Part of my birthday present to myself was grill bling, which included a set of skewers. I picked up these, which are nice and long and, perphaps most importantly, flat, so you can easily flip the food without it twirling around with the skewer. The down side is that they are metal, which means they get hot, which means you can’t pick them up with naked paws. Considering they’re resting over open flame and I’m pyrophobic and would be using something anyway, that’s an exchange that’s fine with me. They’re solid without being heavy and easy to clean and store, so thumbs up there.
I mentioned the long, right? That’s my 9×13″ Pyrex they’re overhanging, which means you can get a fair bit on each. I marinated two chicken breasts and an onion and there’s most of a pepper plus a potato for a (not really needed) stopper.
The marinade is the same one I used on the grilled tofu the other week, which is in turn based on Deborah Madison’s Sesame-Ginger Marinade from her Vegetarian Cooking for Everyone. Adapted for, um, meat.
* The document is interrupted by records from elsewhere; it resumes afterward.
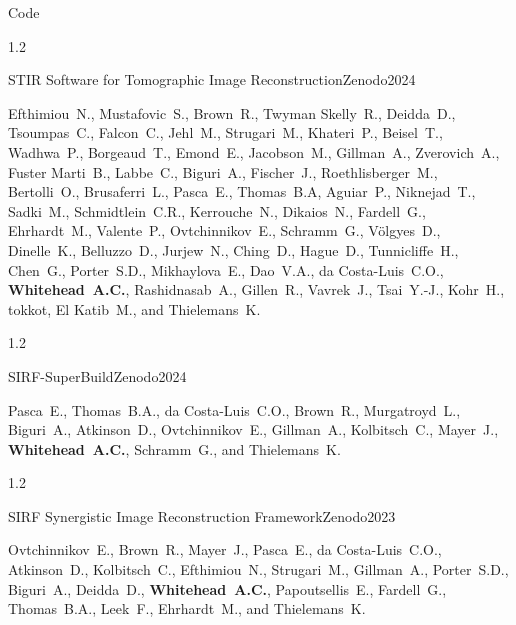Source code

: \documentclass{cv}
\begin{document}
    \vspace{-0.5cm}
    \begin{rSection}{Code}
        \vspace{-0.5cm}
        \begin{spacing}{1.2}
            \item \begin{rSubsection}{STIR Software for Tomographic Image Reconstruction}{}{Zenodo}{2024}
                \vspace{-0.25cm}
                \item Efthimiou~N., Mustafovic~S., Brown~R., Twyman Skelly~R., Deidda~D., Tsoumpas~C., Falcon~C., Jehl~M., Strugari~M., Khateri~P., Beisel~T., Wadhwa~P., Borgeaud~T., Emond~E., Jacobson~M., Gillman~A., Zverovich~A., Fuster Marti~B., Labbe~C., Biguri~A., Fischer~J., Roethlisberger~M., Bertolli~O., Brusaferri~L., Pasca~E., Thomas~B.A, Aguiar~P., Niknejad~T., Sadki~M., Schmidtlein~C.R., Kerrouche~N., Dikaios~N., Fardell~G., Ehrhardt~M., Valente~P., Ovtchinnikov~E., Schramm~G., Völgyes~D., Dinelle~K., Belluzzo~D., Jurjew~N., Ching~D., Hague~D., Tunnicliffe~H., Chen~G., Porter~S.D., Mikhaylova~E., Dao~V.A., da Costa-Luis~C.O., \textbf{Whitehead~A.C.}, Rashidnasab~A., Gillen~R., Vavrek~J., Tsai~Y.-J., Kohr~H., tokkot, El Katib~M., and Thielemans~K.
            \end{rSubsection}
        \end{spacing}

        \vspace{-0.5cm}
        \begin{spacing}{1.2}
            \item \begin{rSubsection}{SIRF-SuperBuild}{}{Zenodo}{2024}
                \vspace{-0.25cm}
                \item Pasca~E., Thomas~B.A., da Costa-Luis~C.O., Brown~R., Murgatroyd~L., Biguri~A., Atkinson~D., Ovtchinnikov~E., Gillman~A., Kolbitsch~C., Mayer~J., \textbf{Whitehead~A.C.}, Schramm~G., and Thielemans~K.
            \end{rSubsection}
        \end{spacing}

        \vspace{-0.5cm}
        \begin{spacing}{1.2}
            \item \begin{rSubsection}{SIRF Synergistic Image Reconstruction Framework}{}{Zenodo}{2023}
                \vspace{-0.25cm}
                \item Ovtchinnikov~E., Brown~R., Mayer~J., Pasca~E., da Costa-Luis~C.O., Atkinson~D., Kolbitsch~C., Efthimiou~N., Strugari~M., Gillman~A., Porter~S.D., Biguri~A., Deidda~D., \textbf{Whitehead~A.C.}, Papoutsellis~E., Fardell~G., Thomas~B.A., Leek~F., Ehrhardt~M., and Thielemans~K.
            \end{rSubsection}
        \end{spacing}


\end{rSection}
\end{document}

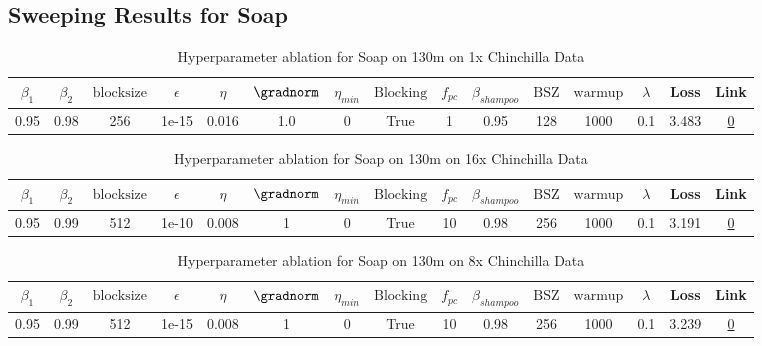 \subsection{Sweeping Results for Soap}%
\begin{table}[H]
\centering
\caption{Hyperparameter ablation for Soap on 130m on 1x Chinchilla Data}
\label{tab:ablation_soap_130m_1}
\begin{tabular}{ccccccccccccccc}
\toprule
$\beta_1$ & $\beta_2$ & $\mathrm{block size}$ & $\epsilon$ & $\eta$ & $\gradnorm$ & $\eta_{min}$ & $\mathrm{Blocking}$ & $f_{pc}$ & $\beta_{shampoo}$ & $\mathrm{BSZ}$ & $\mathrm{warmup}$ & $\lambda$ & Loss & Link \\
\midrule
0.95 & 0.98 & 256 & 1e-15 & 0.016 & 1.0 & 0 & True & 1 & 0.95 & 128 & 1000 & 0.1 & 3.483 & \href{https://wandb.ai/stanford-mercury/optimizer-scaling/runs/sweep-130m-2B-soaplff7de8lr0.016-wd0.1-minlr0-warmup1000-b10.95--f08df8}{0} \\
\midrule
\bottomrule
\end{tabular}
\end{table}

\begin{table}[H]
\centering
\caption{Hyperparameter ablation for Soap on 130m on 16x Chinchilla Data}
\label{tab:ablation_soap_130m_16}
\begin{tabular}{ccccccccccccccc}
\toprule
$\beta_1$ & $\beta_2$ & $\mathrm{block size}$ & $\epsilon$ & $\eta$ & $\gradnorm$ & $\eta_{min}$ & $\mathrm{Blocking}$ & $f_{pc}$ & $\beta_{shampoo}$ & $\mathrm{BSZ}$ & $\mathrm{warmup}$ & $\lambda$ & Loss & Link \\
\midrule
0.95 & 0.99 & 512 & 1e-10 & 0.008 & 1 & 0 & True & 10 & 0.98 & 256 & 1000 & 0.1 & 3.191 & \href{https://wandb.ai/stanford-mercury/optimizer-scaling/runs/sweep-130m-42B-soape1786aelr0.008-wd0.1-minlr0-warmup1000-b10.95-c390d2}{0} \\
\midrule
\bottomrule
\end{tabular}
\end{table}

\begin{table}[H]
\centering
\caption{Hyperparameter ablation for Soap on 130m on 8x Chinchilla Data}
\label{tab:ablation_soap_130m_8}
\begin{tabular}{ccccccccccccccc}
\toprule
$\beta_1$ & $\beta_2$ & $\mathrm{block size}$ & $\epsilon$ & $\eta$ & $\gradnorm$ & $\eta_{min}$ & $\mathrm{Blocking}$ & $f_{pc}$ & $\beta_{shampoo}$ & $\mathrm{BSZ}$ & $\mathrm{warmup}$ & $\lambda$ & Loss & Link \\
\midrule
0.95 & 0.99 & 512 & 1e-15 & 0.008 & 1 & 0 & True & 10 & 0.98 & 256 & 1000 & 0.1 & 3.239 & \href{https://wandb.ai/stanford-mercury/optimizer-scaling/runs/sweep-130m-21B-soape2479ablr0.008-wd0.1-minlr0-warmup1000-b10.95-a17efa}{0} \\
\midrule
\bottomrule
\end{tabular}
\end{table}


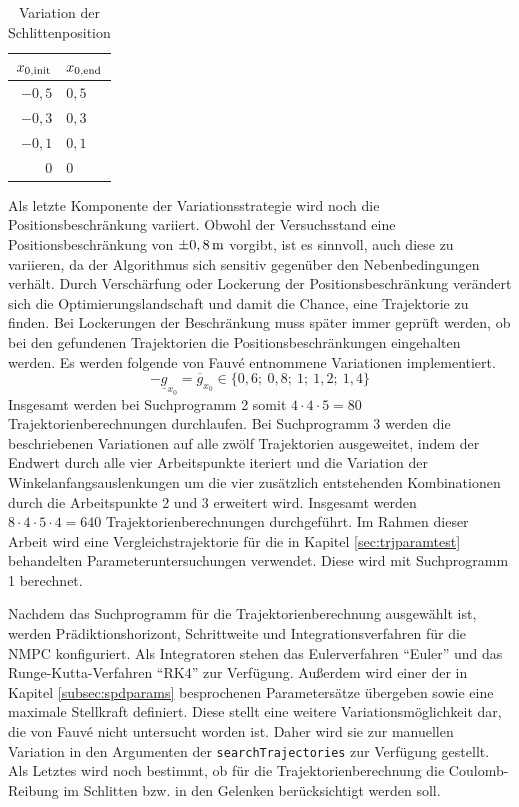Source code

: \begin{table}[h]
	\centering
	\caption{Variation der Schlittenposition}
		\begin{tabular}{r|l}
			$x_{0\mathrm{,init}}$ & $x_{0\mathrm{,end}}$ \\
			\midrule
			$-0,5$ & $0,5$	\\	
			$-0,3$ & $0,3$	\\	
			$-0,1$ & $0,1$	\\	
			   $0$ &   $0$	\\
			
		\end{tabular}
	\label{tab:varpos}
\end{table}

Als letzte Komponente der Variationsstrategie wird noch die Positionsbeschränkung variiert. Obwohl der Versuchsstand eine Positionsbeschränkung von $\pm0,8\,\mathrm{m}$ vorgibt, ist es sinnvoll, auch diese zu variieren, da der Algorithmus sich sensitiv gegenüber den Nebenbedingungen verhält. Durch Verschärfung oder Lockerung der Positionsbeschränkung verändert sich die Optimierungslandschaft und damit die Chance, eine Trajektorie zu finden. Bei Lockerungen der Beschränkung muss später immer geprüft werden, ob bei den gefundenen Trajektorien die Positionsbeschränkungen eingehalten werden. Es werden folgende von Fauvé \cite{fauve} entnommene Variationen implementiert.
	\[
	-\underline{g}_{x_0} = \overline{g}_{x_0} \in \{ 0,6; \ 0,8; \ 1; \ 1,2; \ 1,4 \}  
\]
Insgesamt werden bei Suchprogramm 2 somit $4 \cdot 4 \cdot 5 = 80$ Trajektorienberechnungen durchlaufen. Bei Suchprogramm 3 werden die beschriebenen Variationen auf alle zwölf Trajektorien ausgeweitet, indem der Endwert durch alle vier Arbeitspunkte iteriert und die Variation der Winkelanfangsauslenkungen um die vier zusätzlich entstehenden Kombinationen durch die Arbeitspunkte 2 und 3 erweitert wird. Insgesamt werden $8 \cdot 4 \cdot 5 \cdot 4 = 640$ Trajektorienberechnungen durchgeführt.
Im Rahmen dieser Arbeit wird eine Vergleichstrajektorie für die in Kapitel \ref{sec:trjparamtest} behandelten Parameteruntersuchungen verwendet. Diese wird mit Suchprogramm 1 berechnet.

Nachdem das Suchprogramm für die Trajektorienberechnung ausgewählt ist, werden Prädiktionshorizont, Schrittweite und Integrationsverfahren für die NMPC konfiguriert. Als Integratoren stehen das Eulerverfahren "`Euler"' und das Runge-Kutta-Verfahren "`RK4"' zur Verfügung. Außerdem wird einer der in Kapitel \ref{subsec:spdparams} besprochenen Parametersätze übergeben sowie eine maximale Stellkraft definiert. Diese stellt eine weitere Variationsmöglichkeit dar, die von Fauvé \cite{fauve} nicht untersucht worden ist. Daher wird sie zur manuellen Variation in den Argumenten der \texttt{searchTrajectories} zur Verfügung gestellt.
Als Letztes wird noch bestimmt, ob für die Trajektorienberechnung die Coulomb-Reibung im Schlitten bzw. in den Gelenken berücksichtigt werden soll.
2 large garlic cloves, minced
1 heaping tablespoon minced ginger
1/2 teaspoon red pepper flakes
3 tablespoons sesame oil
1 tablespoon brown sugar
1 tablespoon soy sauce
My too-small fire… wait, can I start the Inadvertent Slow Food Movement? We can skip the wacky antiglobalization politics and junk science and just have people whose ovens aren’t calibrated/can’t get over 425F or haven’t mastered the charcoal-to-food ratio yet and like to cook anyway.
As can be seen above, the kebabs were served with jasmine rice and lettuce and made an excellent dinner. And three more lunches.
Since I’m showing off my grill bling, my funky yellow gloves for chimney overturning/twig breaking/skewer lifting:
Also on the poultry front this week was my initial attempt to grind my own chicken. I bought thighs, which were what was on sale, but in hindsight that was a mixed blessing because I had to de-skin and de-bone. The de-skinning was easier, although I might have been a little lazy with the de-fatting because they were going to be ground. (I am normally a fetishist with the de-ickying. What I cannot de-icky, I do not eat, which is why I don’t eat as much meat as I should.)
The grinding was initially a hellacious failure, entirely because I neglected to attach the little blade to the spiral mover, but once I got that corrected, it was all good and ridiculously easy. I foresee more meat-grinding in my future.
Since nobody likes to see how the sausage gets, made, you can provide your own mental picture of a pile of ground chicken thighs (and an onion) and I’ll just get on to the end result, which was meat sauce.